Start with a broker and worker configuration tuned for large, order-sensitive schedule payloads. task_acks_late=True guarantees a task is only acknowledged after it completes, so a crashed worker re-delivers rather than drops the batch; worker_prefetch_multiplier=1 stops a single worker from hoarding the queue and starving its peers during a heavy ingestion window.

from celery import Celery

app = Celery("flight_schedule_validator")
app.conf.update(
    broker_connection_retry_on_startup=True,
    worker_prefetch_multiplier=1,      # one heavy batch per worker at a time
    task_acks_late=True,               # ack only after successful completion
    task_reject_on_worker_lost=True,   # re-queue if the worker dies mid-task
    task_serializer="json",
    result_serializer="json",
    task_routes={
        # High-priority duty-limit checks jump ahead of routine roster edits.
        "tasks.validate_schedule_batch": {"queue": "compliance_critical"},
    },
)

Verifiable output: starting a worker with celery -A tasks worker -Q compliance_critical --concurrency=4 and inspecting celery -A tasks inspect active_queues confirms the worker is bound to the critical queue and prefetching one message at a time. Routing keys let flight ops prioritise urgent duty-limit checks over administrative roster adjustments, so a delay-driven duty extension is never stuck behind a batch of cosmetic edits.

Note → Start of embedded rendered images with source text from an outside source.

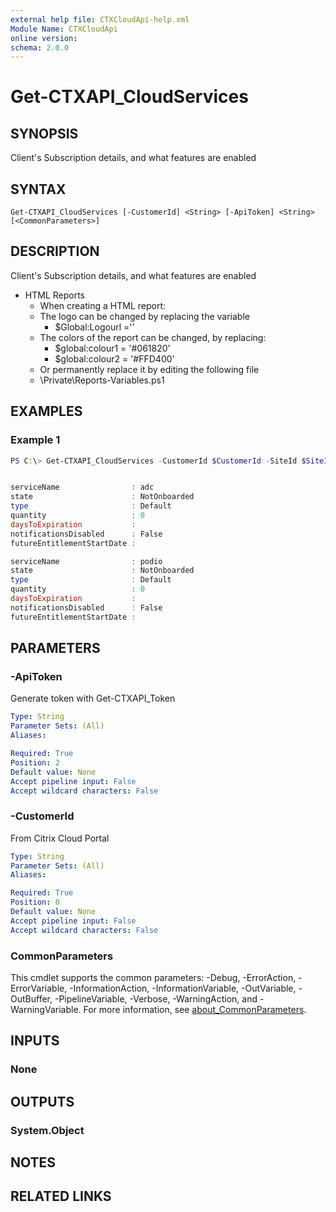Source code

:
 ```yaml
---
external help file: CTXCloudApi-help.xml
Module Name: CTXCloudApi
online version:
schema: 2.0.0
---
```


# Get-CTXAPI_CloudServices

## SYNOPSIS
Client's Subscription details, and what features are enabled

## SYNTAX

```
Get-CTXAPI_CloudServices [-CustomerId] <String> [-ApiToken] <String> [<CommonParameters>]
```

## DESCRIPTION
Client's Subscription details, and what features are enabled
- HTML Reports
	- When creating a HTML report:
	- The logo can be changed by replacing the variable 
		- $Global:Logourl =''
	- The colors of the report can be changed, by replacing:
		- $global:colour1 = '#061820'
		- $global:colour2 = '#FFD400'
	- Or permanently replace it by editing the following file
	- <Module base>\Private\Reports-Variables.ps1

## EXAMPLES

### Example 1
```powershell
PS C:\> Get-CTXAPI_CloudServices -CustomerId $CustomerId -SiteId $SiteID -ApiToken $ApiToken


serviceName                : adc
state                      : NotOnboarded
type                       : Default
quantity                   : 0
daysToExpiration           : 
notificationsDisabled      : False
futureEntitlementStartDate : 

serviceName                : podio
state                      : NotOnboarded
type                       : Default
quantity                   : 0
daysToExpiration           : 
notificationsDisabled      : False
futureEntitlementStartDate :
```

## PARAMETERS

### -ApiToken
 Generate token with Get-CTXAPI_Token

```yaml
Type: String
Parameter Sets: (All)
Aliases:

Required: True
Position: 2
Default value: None
Accept pipeline input: False
Accept wildcard characters: False
```

### -CustomerId
 From Citrix Cloud Portal


```yaml
Type: String
Parameter Sets: (All)
Aliases:

Required: True
Position: 0
Default value: None
Accept pipeline input: False
Accept wildcard characters: False
```

### CommonParameters
This cmdlet supports the common parameters: -Debug, -ErrorAction, -ErrorVariable, -InformationAction, -InformationVariable, -OutVariable, -OutBuffer, -PipelineVariable, -Verbose, -WarningAction, and -WarningVariable. For more information, see [about_CommonParameters](http://go.microsoft.com/fwlink/?LinkID=113216).

## INPUTS

### None
## OUTPUTS

### System.Object
## NOTES

## RELATED LINKS
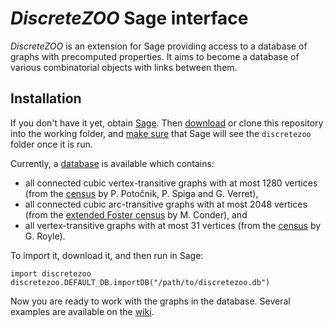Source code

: # *DiscreteZOO* Sage interface

*DiscreteZOO* is an extension for Sage providing access to a database of graphs with precomputed properties. It aims to become a database of various combinatorial objects with links between them.

## Installation

If you don't have it yet, obtain [Sage](http://www.sagemath.org/). Then [download](https://github.com/DiscreteZOO/DiscreteZOO-sage/archive/master.zip) or clone this repository into the working folder, and [make sure](INSTALL.md) that Sage will see the `discretezoo` folder once it is run.

Currently, a [database](http://baza.fmf.uni-lj.si/discretezoo.db) is available which contains:
* all connected cubic vertex-transitive graphs with at most 1280 vertices (from the [census](http://www.matapp.unimib.it/~spiga/census.html) by P. Potočnik, P. Spiga and G. Verret),
* all connected cubic arc-transitive graphs with at most 2048 vertices (from the [extended Foster census](https://www.math.auckland.ac.nz/~conder/symmcubic2048list.txt) by M. Conder), and
* all vertex-transitive graphs with at most 31 vertices (from the [census](http://staffhome.ecm.uwa.edu.au/~00013890/remote/trans/index.html) by G. Royle).

To import it, download it, and then run in Sage:
```sage
import discretezoo
discretezoo.DEFAULT_DB.importDB("/path/to/discretezoo.db")
```
Now you are ready to work with the graphs in the database. Several examples are available on the [wiki](https://github.com/DiscreteZOO/DiscreteZOO-sage/wiki/Database%20interface%20for%20Sage).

Step 2 — Define a typed segment model at the task boundary

Wrap every incoming segment in a Pydantic model so a malformed payload fails at the boundary rather than deep inside the evaluator. Store the full Flight Duty Period explicitly — fdp_minutes is not block time, and conflating the two is the most common source of false verdicts.

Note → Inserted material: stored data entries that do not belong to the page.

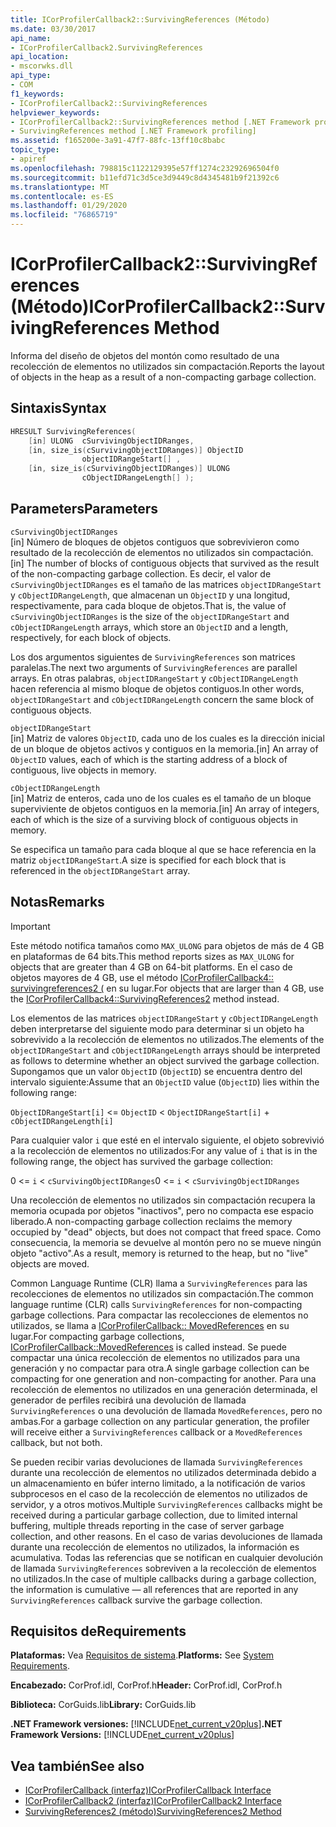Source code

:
 ```yaml
---
title: ICorProfilerCallback2::SurvivingReferences (Método)
ms.date: 03/30/2017
api_name:
- ICorProfilerCallback2.SurvivingReferences
api_location:
- mscorwks.dll
api_type:
- COM
f1_keywords:
- ICorProfilerCallback2::SurvivingReferences
helpviewer_keywords:
- ICorProfilerCallback2::SurvivingReferences method [.NET Framework profiling]
- SurvivingReferences method [.NET Framework profiling]
ms.assetid: f165200e-3a91-47f7-88fc-13ff10c8babc
topic_type:
- apiref
ms.openlocfilehash: 798815c1122129395e57ff1274c23292696504f0
ms.sourcegitcommit: b11efd71c3d5ce3d9449c8d4345481b9f21392c6
ms.translationtype: MT
ms.contentlocale: es-ES
ms.lasthandoff: 01/29/2020
ms.locfileid: "76865719"
---
```

# <a name="icorprofilercallback2survivingreferences-method"></a><span data-ttu-id="76a94-102">ICorProfilerCallback2::SurvivingReferences (Método)</span><span class="sxs-lookup"><span data-stu-id="76a94-102">ICorProfilerCallback2::SurvivingReferences Method</span></span>
<span data-ttu-id="76a94-103">Informa del diseño de objetos del montón como resultado de una recolección de elementos no utilizados sin compactación.</span><span class="sxs-lookup"><span data-stu-id="76a94-103">Reports the layout of objects in the heap as a result of a non-compacting garbage collection.</span></span>  
  
## <a name="syntax"></a><span data-ttu-id="76a94-104">Sintaxis</span><span class="sxs-lookup"><span data-stu-id="76a94-104">Syntax</span></span>  
  
```cpp  
HRESULT SurvivingReferences(  
    [in] ULONG  cSurvivingObjectIDRanges,  
    [in, size_is(cSurvivingObjectIDRanges)] ObjectID  
                objectIDRangeStart[] ,  
    [in, size_is(cSurvivingObjectIDRanges)] ULONG  
                cObjectIDRangeLength[] );  
```  
  
## <a name="parameters"></a><span data-ttu-id="76a94-105">Parameters</span><span class="sxs-lookup"><span data-stu-id="76a94-105">Parameters</span></span>  
 `cSurvivingObjectIDRanges`  
 <span data-ttu-id="76a94-106">[in] Número de bloques de objetos contiguos que sobrevivieron como resultado de la recolección de elementos no utilizados sin compactación.</span><span class="sxs-lookup"><span data-stu-id="76a94-106">[in] The number of blocks of contiguous objects that survived as the result of the non-compacting garbage collection.</span></span> <span data-ttu-id="76a94-107">Es decir, el valor de `cSurvivingObjectIDRanges` es el tamaño de las matrices `objectIDRangeStart` y `cObjectIDRangeLength`, que almacenan un `ObjectID` y una longitud, respectivamente, para cada bloque de objetos.</span><span class="sxs-lookup"><span data-stu-id="76a94-107">That is, the value of `cSurvivingObjectIDRanges` is the size of the `objectIDRangeStart` and `cObjectIDRangeLength` arrays, which store an `ObjectID` and a length, respectively, for each block of objects.</span></span>  
  
 <span data-ttu-id="76a94-108">Los dos argumentos siguientes de `SurvivingReferences` son matrices paralelas.</span><span class="sxs-lookup"><span data-stu-id="76a94-108">The next two arguments of `SurvivingReferences` are parallel arrays.</span></span> <span data-ttu-id="76a94-109">En otras palabras, `objectIDRangeStart` y `cObjectIDRangeLength` hacen referencia al mismo bloque de objetos contiguos.</span><span class="sxs-lookup"><span data-stu-id="76a94-109">In other words, `objectIDRangeStart` and `cObjectIDRangeLength` concern the same block of contiguous objects.</span></span>  
  
 `objectIDRangeStart`  
 <span data-ttu-id="76a94-110">[in] Matriz de valores `ObjectID`, cada uno de los cuales es la dirección inicial de un bloque de objetos activos y contiguos en la memoria.</span><span class="sxs-lookup"><span data-stu-id="76a94-110">[in] An array of `ObjectID` values, each of which is the starting address of a block of contiguous, live objects in memory.</span></span>  
  
 `cObjectIDRangeLength`  
 <span data-ttu-id="76a94-111">[in] Matriz de enteros, cada uno de los cuales es el tamaño de un bloque superviviente de objetos contiguos en la memoria.</span><span class="sxs-lookup"><span data-stu-id="76a94-111">[in] An array of integers, each of which is the size of a surviving block of contiguous objects in memory.</span></span>  
  
 <span data-ttu-id="76a94-112">Se especifica un tamaño para cada bloque al que se hace referencia en la matriz `objectIDRangeStart`.</span><span class="sxs-lookup"><span data-stu-id="76a94-112">A size is specified for each block that is referenced in the `objectIDRangeStart` array.</span></span>  
  
## <a name="remarks"></a><span data-ttu-id="76a94-113">Notas</span><span class="sxs-lookup"><span data-stu-id="76a94-113">Remarks</span></span>  
  
> [!IMPORTANT]
> <span data-ttu-id="76a94-114">Este método notifica tamaños como `MAX_ULONG` para objetos de más de 4 GB en plataformas de 64 bits.</span><span class="sxs-lookup"><span data-stu-id="76a94-114">This method reports sizes as `MAX_ULONG` for objects that are greater than 4 GB on 64-bit platforms.</span></span> <span data-ttu-id="76a94-115">En el caso de objetos mayores de 4 GB, use el método [ICorProfilerCallback4:: survivingreferences2 (](icorprofilercallback4-survivingreferences2-method.md) en su lugar.</span><span class="sxs-lookup"><span data-stu-id="76a94-115">For objects that are larger than 4 GB, use the [ICorProfilerCallback4::SurvivingReferences2](icorprofilercallback4-survivingreferences2-method.md) method instead.</span></span>  
  
 <span data-ttu-id="76a94-116">Los elementos de las matrices `objectIDRangeStart` y `cObjectIDRangeLength` deben interpretarse del siguiente modo para determinar si un objeto ha sobrevivido a la recolección de elementos no utilizados.</span><span class="sxs-lookup"><span data-stu-id="76a94-116">The elements of the `objectIDRangeStart` and `cObjectIDRangeLength` arrays should be interpreted as follows to determine whether an object survived the garbage collection.</span></span> <span data-ttu-id="76a94-117">Supongamos que un valor `ObjectID` (`ObjectID`) se encuentra dentro del intervalo siguiente:</span><span class="sxs-lookup"><span data-stu-id="76a94-117">Assume that an `ObjectID` value (`ObjectID`) lies within the following range:</span></span>  
  
 `ObjectIDRangeStart[i]` <= `ObjectID` < `ObjectIDRangeStart[i]` + `cObjectIDRangeLength[i]`  
  
 <span data-ttu-id="76a94-118">Para cualquier valor `i` que esté en el intervalo siguiente, el objeto sobrevivió a la recolección de elementos no utilizados:</span><span class="sxs-lookup"><span data-stu-id="76a94-118">For any value of `i` that is in the following range, the object has survived the garbage collection:</span></span>  
  
 <span data-ttu-id="76a94-119">0 <= `i` < `cSurvivingObjectIDRanges`</span><span class="sxs-lookup"><span data-stu-id="76a94-119">0 <= `i` < `cSurvivingObjectIDRanges`</span></span>  
  
 <span data-ttu-id="76a94-120">Una recolección de elementos no utilizados sin compactación recupera la memoria ocupada por objetos "inactivos", pero no compacta ese espacio liberado.</span><span class="sxs-lookup"><span data-stu-id="76a94-120">A non-compacting garbage collection reclaims the memory occupied by "dead" objects, but does not compact that freed space.</span></span> <span data-ttu-id="76a94-121">Como consecuencia, la memoria se devuelve al montón pero no se mueve ningún objeto "activo".</span><span class="sxs-lookup"><span data-stu-id="76a94-121">As a result, memory is returned to the heap, but no "live" objects are moved.</span></span>  
  
 <span data-ttu-id="76a94-122">Common Language Runtime (CLR) llama a `SurvivingReferences` para las recolecciones de elementos no utilizados sin compactación.</span><span class="sxs-lookup"><span data-stu-id="76a94-122">The common language runtime (CLR) calls `SurvivingReferences` for non-compacting garbage collections.</span></span> <span data-ttu-id="76a94-123">Para compactar las recolecciones de elementos no utilizados, se llama a [ICorProfilerCallback:: MovedReferences](icorprofilercallback-movedreferences-method.md) en su lugar.</span><span class="sxs-lookup"><span data-stu-id="76a94-123">For compacting garbage collections, [ICorProfilerCallback::MovedReferences](icorprofilercallback-movedreferences-method.md) is called instead.</span></span> <span data-ttu-id="76a94-124">Se puede compactar una única recolección de elementos no utilizados para una generación y no compactar para otra.</span><span class="sxs-lookup"><span data-stu-id="76a94-124">A single garbage collection can be compacting for one generation and non-compacting for another.</span></span> <span data-ttu-id="76a94-125">Para una recolección de elementos no utilizados en una generación determinada, el generador de perfiles recibirá una devolución de llamada `SurvivingReferences` o una devolución de llamada `MovedReferences`, pero no ambas.</span><span class="sxs-lookup"><span data-stu-id="76a94-125">For a garbage collection on any particular generation, the profiler will receive either a `SurvivingReferences` callback or a `MovedReferences` callback, but not both.</span></span>  
  
 <span data-ttu-id="76a94-126">Se pueden recibir varias devoluciones de llamada `SurvivingReferences` durante una recolección de elementos no utilizados determinada debido a un almacenamiento en búfer interno limitado, a la notificación de varios subprocesos en el caso de la recolección de elementos no utilizados de servidor, y a otros motivos.</span><span class="sxs-lookup"><span data-stu-id="76a94-126">Multiple `SurvivingReferences` callbacks might be received during a particular garbage collection, due to limited internal buffering, multiple threads reporting in the case of server garbage collection, and other reasons.</span></span> <span data-ttu-id="76a94-127">En el caso de varias devoluciones de llamada durante una recolección de elementos no utilizados, la información es acumulativa. Todas las referencias que se notifican en cualquier devolución de llamada `SurvivingReferences` sobreviven a la recolección de elementos no utilizados.</span><span class="sxs-lookup"><span data-stu-id="76a94-127">In the case of multiple callbacks during a garbage collection, the information is cumulative — all references that are reported in any `SurvivingReferences` callback survive the garbage collection.</span></span>  
  
## <a name="requirements"></a><span data-ttu-id="76a94-128">Requisitos de</span><span class="sxs-lookup"><span data-stu-id="76a94-128">Requirements</span></span>  
 <span data-ttu-id="76a94-129">**Plataformas:** Vea [Requisitos de sistema](../../../../docs/framework/get-started/system-requirements.md).</span><span class="sxs-lookup"><span data-stu-id="76a94-129">**Platforms:** See [System Requirements](../../../../docs/framework/get-started/system-requirements.md).</span></span>  
  
 <span data-ttu-id="76a94-130">**Encabezado:** CorProf.idl, CorProf.h</span><span class="sxs-lookup"><span data-stu-id="76a94-130">**Header:** CorProf.idl, CorProf.h</span></span>  
  
 <span data-ttu-id="76a94-131">**Biblioteca:** CorGuids.lib</span><span class="sxs-lookup"><span data-stu-id="76a94-131">**Library:** CorGuids.lib</span></span>  
  
 <span data-ttu-id="76a94-132">**.NET Framework versiones:** [!INCLUDE[net_current_v20plus](../../../../includes/net-current-v20plus-md.md)]</span><span class="sxs-lookup"><span data-stu-id="76a94-132">**.NET Framework Versions:** [!INCLUDE[net_current_v20plus](../../../../includes/net-current-v20plus-md.md)]</span></span>  
  
## <a name="see-also"></a><span data-ttu-id="76a94-133">Vea también</span><span class="sxs-lookup"><span data-stu-id="76a94-133">See also</span></span>

- [<span data-ttu-id="76a94-134">ICorProfilerCallback (interfaz)</span><span class="sxs-lookup"><span data-stu-id="76a94-134">ICorProfilerCallback Interface</span></span>](icorprofilercallback-interface.md)
- [<span data-ttu-id="76a94-135">ICorProfilerCallback2 (interfaz)</span><span class="sxs-lookup"><span data-stu-id="76a94-135">ICorProfilerCallback2 Interface</span></span>](icorprofilercallback2-interface.md)
- [<span data-ttu-id="76a94-136">SurvivingReferences2 (método)</span><span class="sxs-lookup"><span data-stu-id="76a94-136">SurvivingReferences2 Method</span></span>](icorprofilercallback4-survivingreferences2-method.md)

from pydantic import BaseModel


class ScheduleSegment(BaseModel):
    crew_id: str
    flight_number: str
    departure_utc: str          # ISO 8601, timezone-aware UTC
    arrival_utc: str            # ISO 8601, timezone-aware UTC
    # fdp_minutes: total Flight Duty Period in minutes (report time -> block-on),
    # supplied by the upstream roster system and stored separately from block time.
    # FDP begins at the official report time and ends at final block-on, encompassing
    # all pre-flight and post-flight duty; FDP != block time.
    fdp_minutes: int

Verifiable output: ScheduleSegment.model_validate({...}) on a well-formed segment returns a typed instance, while a missing fdp_minutes raises ValidationError — proving the boundary rejects incomplete records before any compliance logic runs.

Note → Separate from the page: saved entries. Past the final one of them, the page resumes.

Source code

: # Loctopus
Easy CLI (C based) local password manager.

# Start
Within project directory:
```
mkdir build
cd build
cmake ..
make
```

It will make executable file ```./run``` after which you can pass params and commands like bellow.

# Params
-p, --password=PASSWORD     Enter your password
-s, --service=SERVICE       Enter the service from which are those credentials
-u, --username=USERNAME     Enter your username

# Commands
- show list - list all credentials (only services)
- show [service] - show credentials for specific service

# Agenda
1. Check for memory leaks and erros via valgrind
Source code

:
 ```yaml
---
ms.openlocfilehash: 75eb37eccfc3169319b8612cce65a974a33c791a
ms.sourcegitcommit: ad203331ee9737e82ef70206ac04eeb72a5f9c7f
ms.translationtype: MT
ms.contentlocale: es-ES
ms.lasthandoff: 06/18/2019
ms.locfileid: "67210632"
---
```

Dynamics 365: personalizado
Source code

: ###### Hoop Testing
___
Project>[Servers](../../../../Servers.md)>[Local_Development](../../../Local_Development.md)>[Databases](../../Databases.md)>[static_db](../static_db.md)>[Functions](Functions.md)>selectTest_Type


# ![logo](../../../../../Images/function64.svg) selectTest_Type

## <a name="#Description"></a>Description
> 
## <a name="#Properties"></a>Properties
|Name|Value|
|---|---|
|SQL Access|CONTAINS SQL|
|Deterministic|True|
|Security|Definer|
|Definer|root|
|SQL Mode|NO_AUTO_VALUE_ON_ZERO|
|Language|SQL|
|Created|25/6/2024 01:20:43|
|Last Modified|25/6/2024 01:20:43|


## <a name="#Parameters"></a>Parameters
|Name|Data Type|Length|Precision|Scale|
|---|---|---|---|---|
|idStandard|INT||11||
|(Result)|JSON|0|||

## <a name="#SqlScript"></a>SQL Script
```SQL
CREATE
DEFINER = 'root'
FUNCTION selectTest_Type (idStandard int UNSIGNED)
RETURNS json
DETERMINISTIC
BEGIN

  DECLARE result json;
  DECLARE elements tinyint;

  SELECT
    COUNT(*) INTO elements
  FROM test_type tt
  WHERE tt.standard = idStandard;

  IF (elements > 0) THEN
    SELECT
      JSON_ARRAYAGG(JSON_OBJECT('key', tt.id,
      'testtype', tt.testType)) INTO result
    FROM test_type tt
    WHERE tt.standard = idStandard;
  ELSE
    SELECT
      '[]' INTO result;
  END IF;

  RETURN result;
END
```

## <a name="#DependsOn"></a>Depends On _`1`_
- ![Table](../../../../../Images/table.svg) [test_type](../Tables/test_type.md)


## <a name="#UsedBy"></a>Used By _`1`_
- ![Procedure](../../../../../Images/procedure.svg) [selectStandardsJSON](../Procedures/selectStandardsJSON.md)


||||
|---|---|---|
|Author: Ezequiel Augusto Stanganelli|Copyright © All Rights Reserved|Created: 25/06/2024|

Step 3 — Implement the batch task with idempotent retry

The core task normalises each segment, applies the duty-limit rule, and returns a deterministic report. bind=True exposes self.request.retries so transient database or external-API failures retry with exponential backoff, while a per-segment ValidationError is quarantined without aborting the whole batch.

import logging
from typing import Any

from pydantic import ValidationError

logger = logging.getLogger(__name__)


@app.task(bind=True, max_retries=3, default_retry_delay=60, acks_late=True)
def validate_schedule_batch(
    self, batch_id: str, segments: list[dict[str, Any]]
) -> dict[str, Any]:
    """Validate a batch of segments against FAR 117 / EASA FTL thresholds."""
    try:
        validated: list[dict[str, Any]] = []
        violations: list[dict[str, Any]] = []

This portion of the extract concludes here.